For the material that follows, return exactly the lines from the one with "No meu caso" through the one with "#### Cenários de", both ends included.

Exercise data
╔══

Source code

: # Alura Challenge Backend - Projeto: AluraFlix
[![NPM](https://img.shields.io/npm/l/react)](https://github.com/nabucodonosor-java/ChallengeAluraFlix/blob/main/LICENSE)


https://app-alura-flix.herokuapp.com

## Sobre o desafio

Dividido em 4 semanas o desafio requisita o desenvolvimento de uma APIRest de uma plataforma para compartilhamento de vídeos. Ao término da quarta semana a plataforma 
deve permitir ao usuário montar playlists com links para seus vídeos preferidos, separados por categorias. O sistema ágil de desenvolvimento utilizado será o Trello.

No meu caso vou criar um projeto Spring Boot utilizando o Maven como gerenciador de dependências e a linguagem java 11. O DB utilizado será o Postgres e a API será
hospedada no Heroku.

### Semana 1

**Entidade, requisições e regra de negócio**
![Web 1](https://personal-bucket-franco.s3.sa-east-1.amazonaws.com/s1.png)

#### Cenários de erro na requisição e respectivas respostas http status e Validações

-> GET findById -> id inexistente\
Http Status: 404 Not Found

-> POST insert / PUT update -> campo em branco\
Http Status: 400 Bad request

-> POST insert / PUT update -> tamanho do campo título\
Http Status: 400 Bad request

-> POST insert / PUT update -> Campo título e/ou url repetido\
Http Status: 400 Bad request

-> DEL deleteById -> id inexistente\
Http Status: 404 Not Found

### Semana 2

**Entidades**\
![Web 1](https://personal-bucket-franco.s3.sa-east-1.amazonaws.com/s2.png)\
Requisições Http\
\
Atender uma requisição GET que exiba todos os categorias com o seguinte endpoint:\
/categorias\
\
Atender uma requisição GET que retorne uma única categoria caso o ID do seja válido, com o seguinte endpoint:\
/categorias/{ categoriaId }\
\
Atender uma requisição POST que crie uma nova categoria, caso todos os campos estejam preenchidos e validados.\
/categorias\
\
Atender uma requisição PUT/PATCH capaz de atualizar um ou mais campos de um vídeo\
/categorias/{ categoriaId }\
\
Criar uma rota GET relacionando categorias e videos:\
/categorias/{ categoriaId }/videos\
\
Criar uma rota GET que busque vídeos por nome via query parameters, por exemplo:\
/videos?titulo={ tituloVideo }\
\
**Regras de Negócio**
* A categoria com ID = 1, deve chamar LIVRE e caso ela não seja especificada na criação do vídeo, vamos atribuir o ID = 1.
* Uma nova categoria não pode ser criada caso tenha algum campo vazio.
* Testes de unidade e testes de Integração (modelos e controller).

╚══

The completed task
No meu caso vou criar um projeto Spring Boot utilizando o Maven como gerenciador de dependências e a linguagem java 11. O DB utilizado será o Postgres e a API será
hospedada no Heroku.

### Semana 1

**Entidade, requisições e regra de negócio**
![Web 1](https://personal-bucket-franco.s3.sa-east-1.amazonaws.com/s1.png)

#### Cenários de erro na requisição e respectivas respostas http status e Validações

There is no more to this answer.